Esempi tipici li troviamo nei pesci e nei delfini che, dovendo risolvere il problema di muoversi rapidamente nell’acqua, hanno costruito una pinna caudale ma il delfino attraverso una piega cutanea del suo dorso, i pesci, altrimenti detti teleostei, attraverso una vera struttura ossea. Essi hanno cioè organi analoghi che svolgono la stessa funzione pur essendo strutturalmente diversi.
Questi organo si differenziano dagli organi omologhi, che hanno invece stessa origine, ma possono avere funzioni diverse. Per esempio le ali di un pipistrello, che è un mammifero, pur avendo una struttura di base simile agli arti superiore dei mammiferi compreso l’uomo, svolge la stessa funzione dell’ala di un uccello che ha un’origine completamente diversa..

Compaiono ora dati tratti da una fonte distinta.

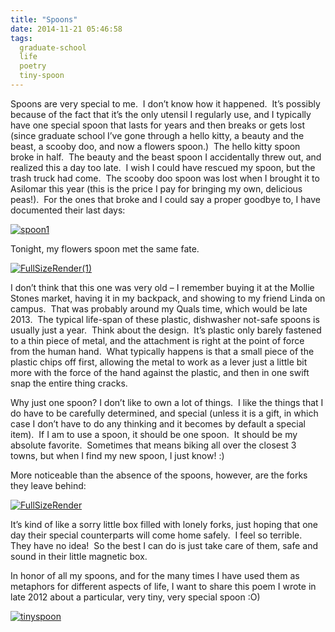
 ```yaml
---
title: "Spoons"
date: 2014-11-21 05:46:58
tags:
  graduate-school
  life
  poetry
  tiny-spoon
---
```



Spoons are very special to me.  I don’t know how it happened.  It’s possibly because of the fact that it’s the only utensil I regularly use, and I typically have one special spoon that lasts for years and then breaks or gets lost  (since graduate school I’ve gone through a hello kitty, a beauty and the beast, a scooby doo, and now a flowers spoon.)  The hello kitty spoon broke in half.  The beauty and the beast spoon I accidentally threw out, and realized this a day too late.  I wish I could have rescued my spoon, but the trash truck had come.  The scooby doo spoon was lost when I brought it to Asilomar this year (this is the price I pay for bringing my own, delicious peas!).  For the ones that broke and I could say a proper goodbye to, I have documented their last days:

[![spoon1](http://vsoch.com/blog/wp-content/uploads/2014/11/spoon1-300x225.jpg)](http://vsoch.com/blog/wp-content/uploads/2014/11/spoon1.jpg)

Tonight, my flowers spoon met the same fate.

[![FullSizeRender(1)](http://vsoch.com/blog/wp-content/uploads/2014/11/FullSizeRender1-225x300.jpg)](http://vsoch.com/blog/wp-content/uploads/2014/11/FullSizeRender1.jpg)

I don’t think that this one was very old – I remember buying it at the Mollie Stones market, having it in my backpack, and showing to my friend Linda on campus.  That was probably around my Quals time, which would be late 2013.  The typical life-span of these plastic, dishwasher not-safe spoons is usually just a year.  Think about the design.  It’s plastic only barely fastened to a thin piece of metal, and the attachment is right at the point of force from the human hand.  What typically happens is that a small piece of the plastic chips off first, allowing the metal to work as a lever just a little bit more with the force of the hand against the plastic, and then in one swift snap the entire thing cracks.

Why just one spoon? I don’t like to own a lot of things.  I like the things that I do have to be carefully determined, and special (unless it is a gift, in which case I don’t have to do any thinking and it becomes by default a special item).  If I am to use a spoon, it should be one spoon.  It should be my absolute favorite.  Sometimes that means biking all over the closest 3 towns, but when I find my new spoon, I just know! :)

More noticeable than the absence of the spoons, however, are the forks they leave behind:

[![FullSizeRender](http://vsoch.com/blog/wp-content/uploads/2014/11/FullSizeRender-300x225.jpg)](http://vsoch.com/blog/wp-content/uploads/2014/11/FullSizeRender.jpg)

It’s kind of like a sorry little box filled with lonely forks, just hoping that one day their special counterparts will come home safely.  I feel so terrible.  They have no idea!  So the best I can do is just take care of them, safe and sound in their little magnetic box.

In honor of all my spoons, and for the many times I have used them as metaphors for different aspects of life, I want to share this poem I wrote in late 2012 about a particular, very tiny, very special spoon :O)

[![tinyspoon](http://vsoch.com/blog/wp-content/uploads/2014/11/tinyspoon-1024x686.jpg)](http://vsoch.com/blog/wp-content/uploads/2014/11/tinyspoon.jpg)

In ultima analisi diciamo che la natura può seguire più strade per risolvere lo stesso problema e questo vale anche per il cervello, per la mente di cui sono dotati molti animali. La risonanza magnetica funzionale oggi ci consente di distinguere anche in neurologia comparata, la differenza tra cervelli analoghi cioè svolgenti le stesse funzioni pur essendo filogeneticamente lontani e viceversa. Insomma la strada della conoscenza non si esaurisce mai e la natura continua a strabiliarci con le infinite varietà di specie viventi diversamente adattatosi all’ambiente in cui devono vivere.